Exercise directions: Pictures must not appear in the copy. Restate exactly the lines below from the one with "4. **三维建模与可视化工程化能力**：" through the one with "that the robot", inclusive.

--- START ---

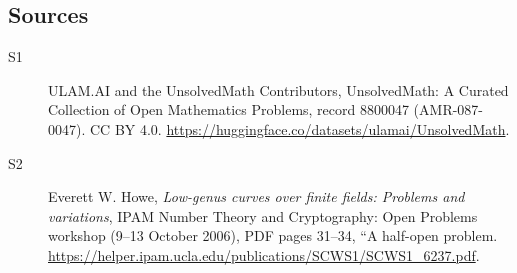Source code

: \documentclass[11pt]{article}
\begin{document}
\subsection{Sources}
\begin{description}
\item[\hypertarget{source:8800047:1}{S1}] ULAM.AI and the UnsolvedMath Contributors, UnsolvedMath: A Curated Collection of Open Mathematics Problems, record 8800047 (AMR-087-0047). CC BY 4.0. \url{https://huggingface.co/datasets/ulamai/UnsolvedMath}.
\item[\hypertarget{source:8800047:2}{S2}] Everett W. Howe, \emph{Low-genus curves over finite fields: Problems and variations}, IPAM Number Theory and Cryptography: Open Problems workshop (9--13 October 2006), PDF pages 31--34, ``A half-open problem. \url{https://helper.ipam.ucla.edu/publications/SCWS1/SCWS1_6237.pdf}.
\end{description}
\label{end:8800047}
\end{document}
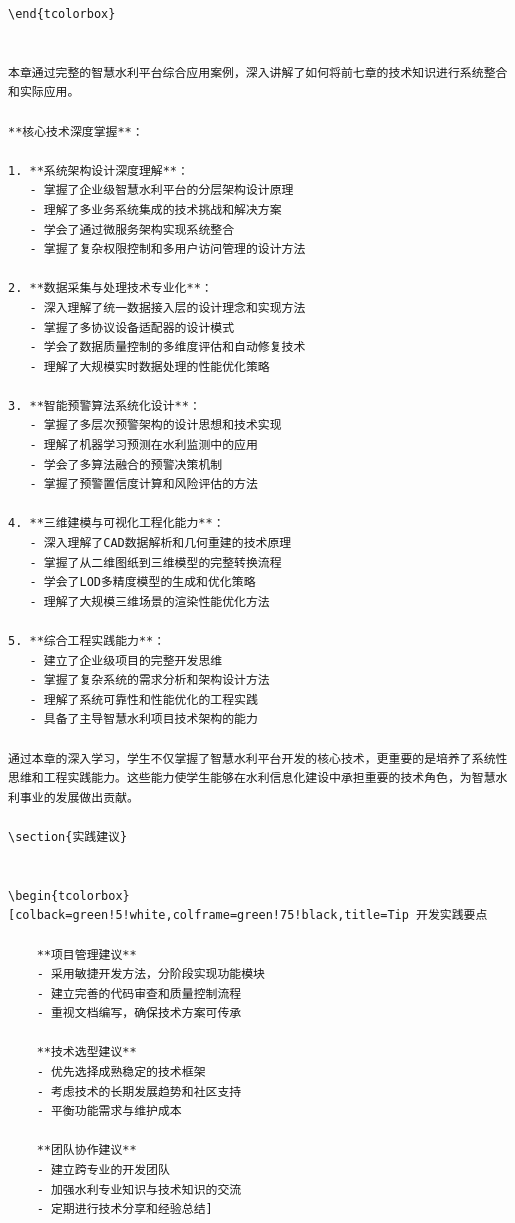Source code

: \begin{lstlisting}
\end{tcolorbox}


本章通过完整的智慧水利平台综合应用案例，深入讲解了如何将前七章的技术知识进行系统整合和实际应用。

**核心技术深度掌握**：

1. **系统架构设计深度理解**：
   - 掌握了企业级智慧水利平台的分层架构设计原理
   - 理解了多业务系统集成的技术挑战和解决方案
   - 学会了通过微服务架构实现系统整合
   - 掌握了复杂权限控制和多用户访问管理的设计方法

2. **数据采集与处理技术专业化**：
   - 深入理解了统一数据接入层的设计理念和实现方法
   - 掌握了多协议设备适配器的设计模式
   - 学会了数据质量控制的多维度评估和自动修复技术
   - 理解了大规模实时数据处理的性能优化策略

3. **智能预警算法系统化设计**：
   - 掌握了多层次预警架构的设计思想和技术实现
   - 理解了机器学习预测在水利监测中的应用
   - 学会了多算法融合的预警决策机制
   - 掌握了预警置信度计算和风险评估的方法

4. **三维建模与可视化工程化能力**：
   - 深入理解了CAD数据解析和几何重建的技术原理
   - 掌握了从二维图纸到三维模型的完整转换流程
   - 学会了LOD多精度模型的生成和优化策略
   - 理解了大规模三维场景的渲染性能优化方法

5. **综合工程实践能力**：
   - 建立了企业级项目的完整开发思维
   - 掌握了复杂系统的需求分析和架构设计方法
   - 理解了系统可靠性和性能优化的工程实践
   - 具备了主导智慧水利项目技术架构的能力

通过本章的深入学习，学生不仅掌握了智慧水利平台开发的核心技术，更重要的是培养了系统性思维和工程实践能力。这些能力使学生能够在水利信息化建设中承担重要的技术角色，为智慧水利事业的发展做出贡献。

\section{实践建议}


\begin{tcolorbox}[colback=green!5!white,colframe=green!75!black,title=Tip 开发实践要点
    
    **项目管理建议**
    - 采用敏捷开发方法，分阶段实现功能模块
    - 建立完善的代码审查和质量控制流程
    - 重视文档编写，确保技术方案可传承
    
    **技术选型建议**
    - 优先选择成熟稳定的技术框架
    - 考虑技术的长期发展趋势和社区支持
    - 平衡功能需求与维护成本
    
    **团队协作建议**
    - 建立跨专业的开发团队
    - 加强水利专业知识与技术知识的交流
    - 定期进行技术分享和经验总结]

\end{lstlisting}
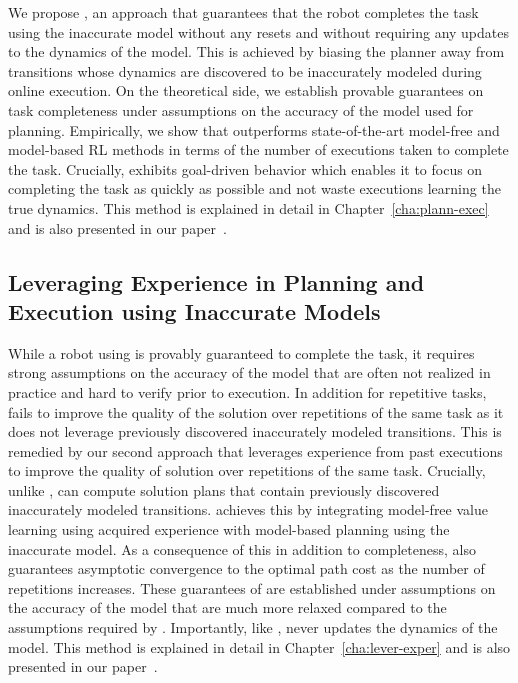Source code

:   We propose \cmax{}, an approach that guarantees that the robot
  completes the task using the inaccurate model without any resets and
  without requiring any updates to the dynamics of the model. This is
  achieved by biasing the planner away from transitions whose dynamics
  are discovered to be inaccurately modeled during online
  execution. On the theoretical side, we establish provable guarantees
  on task completeness under assumptions on the accuracy of the model
  used for planning. Empirically, we show that \cmax{} outperforms
  state-of-the-art model-free and model-based RL methods in terms of
  the number of executions taken to complete the task. Crucially,
  \cmax{} exhibits goal-driven behavior which enables it to focus on
  completing the task as quickly as possible and not waste executions  
  learning the true dynamics. This method is explained in detail in
  Chapter~\ref{cha:plann-exec} and is also presented in our
  paper~\cite{cmax}.

\subsection{Leveraging Experience in Planning and Execution using
  Inaccurate Models}
\label{sec:lever-exper-plann}
  
While a robot using \cmax{} is provably guaranteed to complete
  the task, it requires strong assumptions on the accuracy of the
  model that are often not realized in practice and hard to verify
  prior to execution. In addition for repetitive tasks, \cmax{} fails
  to improve the quality of the solution over repetitions of the same
  task as it does not leverage previously discovered inaccurately
  modeled transitions. This is remedied by our second approach
  \cmaxpp{} that leverages experience from past executions to improve
  the quality of solution over repetitions of the same
  task. Crucially, unlike \cmax{}, \cmaxpp{} can compute solution
  plans that contain previously discovered inaccurately modeled
  transitions. \cmaxpp{} achieves this by integrating model-free value
  learning using acquired experience with model-based planning using
  the inaccurate model. As a consequence of this in addition to
  completeness, \cmaxpp{} also guarantees asymptotic convergence to
  the optimal path cost as the number of repetitions increases. These
  guarantees of \cmaxpp{} are established under assumptions on the
  accuracy of the model that are much more relaxed compared to the
  assumptions required by \cmax{}. Importantly, like \cmax{},
  \cmaxpp{} never updates the dynamics of the model. This method is
  explained in detail in Chapter~\ref{cha:lever-exper} and is also 
  presented in our paper~\cite{cmaxpp}.

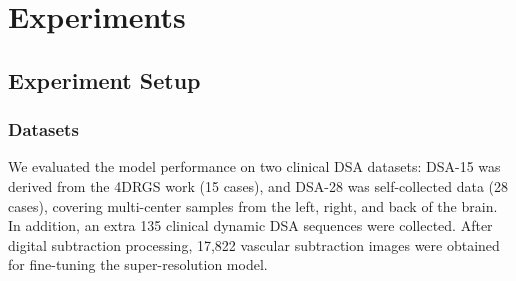 \documentclass[runningheads]{llncs}
\begin{document}
\section{Experiments} %
\subsection{Experiment Setup}%
\subsubsection{Datasets}We evaluated the model performance on two clinical DSA datasets: DSA-15 was derived from the 4DRGS work (15 cases), and DSA-28 was self-collected data (28 cases), covering multi-center samples from the left, right, and back of the brain. In addition, an extra 135 clinical dynamic DSA sequences were collected. After digital subtraction processing, 17,822 vascular subtraction images were obtained for fine-tuning the super-resolution model.
\end{document}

--- END ---

Answer for the task:
4. **三维建模与可视化工程化能力**：
   - 深入理解了CAD数据解析和几何重建的技术原理
   - 掌握了从二维图纸到三维模型的完整转换流程
   - 学会了LOD多精度模型的生成和优化策略
   - 理解了大规模三维场景的渲染性能优化方法

5. **综合工程实践能力**：
   - 建立了企业级项目的完整开发思维
   - 掌握了复杂系统的需求分析和架构设计方法
   - 理解了系统可靠性和性能优化的工程实践
   - 具备了主导智慧水利项目技术架构的能力

通过本章的深入学习，学生不仅掌握了智慧水利平台开发的核心技术，更重要的是培养了系统性思维和工程实践能力。这些能力使学生能够在水利信息化建设中承担重要的技术角色，为智慧水利事业的发展做出贡献。

\section{实践建议}


\begin{tcolorbox}[colback=green!5!white,colframe=green!75!black,title=Tip 开发实践要点
    
    **项目管理建议**
    - 采用敏捷开发方法，分阶段实现功能模块
    - 建立完善的代码审查和质量控制流程
    - 重视文档编写，确保技术方案可传承
    
    **技术选型建议**
    - 优先选择成熟稳定的技术框架
    - 考虑技术的长期发展趋势和社区支持
    - 平衡功能需求与维护成本
    
    **团队协作建议**
    - 建立跨专业的开发团队
    - 加强水利专业知识与技术知识的交流
    - 定期进行技术分享和经验总结]

\end{lstlisting}
Source code

:   We propose \cmax{}, an approach that guarantees that the robot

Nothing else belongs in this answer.